Community Announcements
Pandera now has a discord community! Join us if you need help, want to discuss features/bugs, or help other community members 🤝
Highlights
Schema support for Dask, Koalas, Modin
Excited to announce that 0.8.0
is the first release that adds built-in support for additional dataframe types beyond Pandas: you can now use the exact same DataFrameSchema
objects or SchemaModel
classes to validate Dask, Modin, and Koalas dataframes.
import dask.dataframe as dd
import pandas as pd
import pandera as pa
from pandera.typing import dask, koalas, modin
class Schema(pa.SchemaModel):
state: Series[str]
city: Series[str]
price: Series[int] = pa.Field(in_range={"min_value": 5, "max_value": 20})
@pa.check_types
def dask_function(ddf: dask.DataFrame[Schema]) -> dask.DataFrame[Schema]:
return ddf[ddf["state"] == "CA"]
@pa.check_types
def koalas_function(df: koalas.DataFrame[Schema]) -> koalas.DataFrame[Schema]:
return df[df["state"] == "CA"]
@pa.check_types
def modin_function(df: modin.DataFrame[Schema]) -> modin.DataFrame[Schema]:
return df[df["state"] == "CA"]
And DataFramaSchema
objects will work on all dataframe types:
schema: pa.DataFrameSchema = Schema.to_schema()
schema(dask_df)
schema(modin_df)
schema(koalas_df)
Pydantic Integration
pandera.SchemaModel
s are fully compatible with pydantic:
import pandas as pd
import pandera as pa
from pandera.typing import DataFrame, Series
import pydantic
class SimpleSchema(pa.SchemaModel):
str_col: Series[str] = pa.Field(unique=True)

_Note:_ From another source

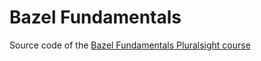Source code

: # Bazel Fundamentals

Source code of the [Bazel Fundamentals Pluralsight course](https://www.pluralsight.com/courses/bazel-fundamentals)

class PydanticModel(pydantic.BaseModel):
x: int
df: DataFrame[SimpleSchema]
valid_df = pd.DataFrame({"str_col": ["hello", "world"]})
PydanticModel(x=1, df=valid_df)
invalid_df = pd.DataFrame({"str_col": ["hello", "hello"]})
PydanticModel(x=1, df=invalid_df)
Error:
Traceback (most recent call last):
...
ValidationError: 1 validation error for PydanticModel
df
series 'str_col' contains duplicate values:
1 hello
Name: str_col, dtype: object (type=value_error)
Mypy Integration
Pandera now supports static type-linting of DataFrame
types with mypy out of the box so you can catch certain classes of errors at lint-time.
import pandera as pa
from pandera.typing import DataFrame, Series
class Schema(pa.SchemaModel):
id: Series[int]
name: Series[str]
class SchemaOut(pa.SchemaModel):
age: Series[int]
class AnotherSchema(pa.SchemaModel):
foo: Series[int]
def fn(df: DataFrame[Schema]) -> DataFrame[SchemaOut]:
return df.assign(age=30).pipe(DataFrame[SchemaOut]) # mypy okay
def fn_pipe_incorrect_type(df: DataFrame[Schema]) -> DataFrame[SchemaOut]:
return df.assign(age=30).pipe(DataFrame[AnotherSchema]) # mypy error
# error: Argument 1 to "pipe" of "NDFrame" has incompatible type "Type[DataFrame[Any]]";
# expected "Union[Callable[..., DataFrame[SchemaOut]], Tuple[Callable[..., DataFrame[SchemaOut]], str]]" [arg-type] # noqa
schema_df = DataFrame[Schema]({"id": [1], "name": ["foo"]})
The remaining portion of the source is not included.